[DAO: bafkrei] Creation of DAO-Owned Data Aggregation Layer for Decentraland Core

by 0xe400a85a6169bd8be439bb0dc9eac81f19f26843 (howieDoin)

Should the following Tier 4: up to $60,000 USD, 6 months vesting (1 month cliff) grant in the Platform Contributor category be approved?

Abstract

We believe Decentraland player usage data should be collected by the DAO and made available to all Decentraland users.

User location data is currently available through use of the /islands endpoint on DCL content server nodes. This information can be collected periodically (e.g. every few seconds) and stored in a database to be served up via API queries available to the Decentraland community. It is not feasible for multiple parties to independently collect this information as it would cause undue strain on Decentraland infrastructure.

This data should be collected and owned by the DAO, and therefore be owned by Decentraland’s users and not a private company or individual.

Grant size

57,300 USD

Beneficiary address

0xe64581F067Cfdce58657E3c0F58175e638C30f2B

Email address

howie@atlascorp.io

Description

Why collect this data and make it available?

As Atlas CORP has been in the analytics business for 18 months, we know that there are some immediate benefits that could be recognized by the Decentraland community through the creation of this service:

1. Grow the number of successful Decentraland Builders

Move the conversation from “why Decentraland?” to “why your use case?” for builders looking to win clients or raise funds.

Providing high level Decentraland statistics will increase the growth and success of builders.
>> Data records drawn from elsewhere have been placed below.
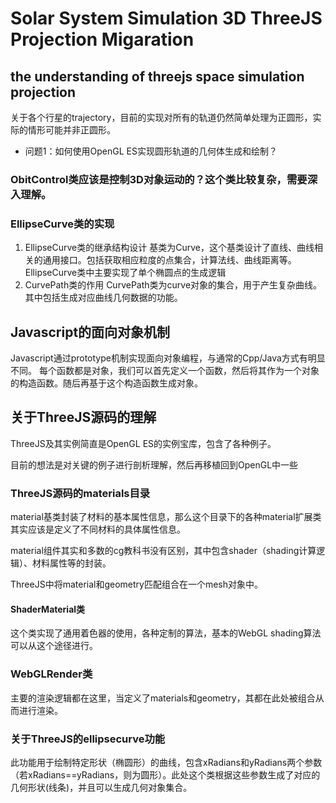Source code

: # Solar System Simulation 3D ThreeJS Projection Migaration

## the understanding of threejs space simulation projection
关于各个行星的trajectory，目前的实现对所有的轨道仍然简单处理为正圆形，实际的情形可能并非正圆形。

- 问题1：如何使用OpenGL ES实现圆形轨道的几何体生成和绘制？

### ObitControl类应该是控制3D对象运动的？这个类比较复杂，需要深入理解。

### EllipseCurve类的实现

1. EllipseCurve类的继承结构设计
    基类为Curve，这个基类设计了直线、曲线相关的通用接口。包括获取相应粒度的点集合，计算法线、曲线距离等。
    EllipseCurve类中主要实现了单个椭圆点的生成逻辑
2. CurvePath类的作用
    CurvePath类为curve对象的集合，用于产生复杂曲线。其中包括生成对应曲线几何数据的功能。


## Javascript的面向对象机制
Javascript通过prototype机制实现面向对象编程，与通常的Cpp/Java方式有明显不同。
每个函数都是对象，我们可以首先定义一个函数，然后将其作为一个对象的构造函数。随后再基于这个构造函数生成对象。


## 关于ThreeJS源码的理解
ThreeJS及其实例简直是OpenGL ES的实例宝库，包含了各种例子。

目前的想法是对关键的例子进行剖析理解，然后再移植回到OpenGL中一些

### ThreeJS源码的materials目录
material基类封装了材料的基本属性信息，那么这个目录下的各种material扩展类其实应该是定义了不同材料的具体属性信息。

material组件其实和多数的cg教科书没有区别，其中包含shader（shading计算逻辑）、材料属性等的封装。

ThreeJS中将material和geometry匹配组合在一个mesh对象中。

#### ShaderMaterial类
这个类实现了通用着色器的使用，各种定制的算法，基本的WebGL shading算法可以从这个途径进行。

### WebGLRender类
主要的渲染逻辑都在这里，当定义了materials和geometry，其都在此处被组合从而进行渲染。

### 关于ThreeJS的ellipsecurve功能
此功能用于绘制特定形状（椭圆形）的曲线，包含xRadians和yRadians两个参数（若xRadians==yRadians，则为圆形）。此处这个类根据这些参数生成了对应的几何形状(线条)，并且可以生成几何对象集合。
Often the first question asked of teams looking to build or sell in Decentraland focuses on the metaverse itself and not the team’s use case; although Decentraland is the most decentralized metaverse it still exists in a competitive landscape. Investors and clients often need to justify investment or choice of metaverse before they can start to focus on a team’s specific use case.

By providing data on Daily Active Users, Total User Growth of Decentraland, and traffic by parcel, builders can refer to these open source analytics instead of each team attempting to obtain them by themselves.

2. Prevent undue load on Decentraland Infrastructure

While the data in question is public, everyone cannot query this data for themselves without an adverse impact on Decentraland nodes.

There has already been discussion in the forums about shutting down external access to player position data due to increased loads felt by Decentraland content server nodes. Too many concurrent requests to these endpoints would have the effect of a DDoS attack which could impact the quality of the service each node can provide.

Therefore instead of a) playing out the Tragedy of the Commons that would occur if everyone collected the data for themselves, b) removing access such that nobody can benefit from this data, or c) allowing the data to be acquired by the highest bidder/private entity – we believe the ecosystem will benefit most from the data collection being done once and everyone sharing in access to that data.

3. Prevent Private Monopolization of the Data

We at Atlas CORP have first-hand knowledge of how valuable this data can be to those operating in Decentraland. User position data can be used to determine how many users attended events – critical for event hosts to understand how well their event performed. Daily active user data is crucial to those seeking to invest in the metaverse to help understand returns on investment.

We believe that no private institution should be able to gate-keep this information from the rest of the community. We at Atlas CORP used to make this information freely available using our own private hosting infrastructure, but we outpaced our capacity requiring a move to more dynamic scaling solutions. This is why we’re here talking about this proposal.

tl;dr

The DAO can provide the Decentraland community a free source of user data via API for up to one year for the cost of $57,300. The existence of this data set will help to grow the builder and entrepreneurial community by providing important metrics needed to win clients and funding, and prevent monopolization by private entities. Atlas CORP is the suitable candidate for this development given an extensive history in Decentraland data collection and analytics.

Specification

What Data is in Scope?

This proposal is only for Decentraland user data as reported by the /comms/islands endpoint on Decentraland Content Servers.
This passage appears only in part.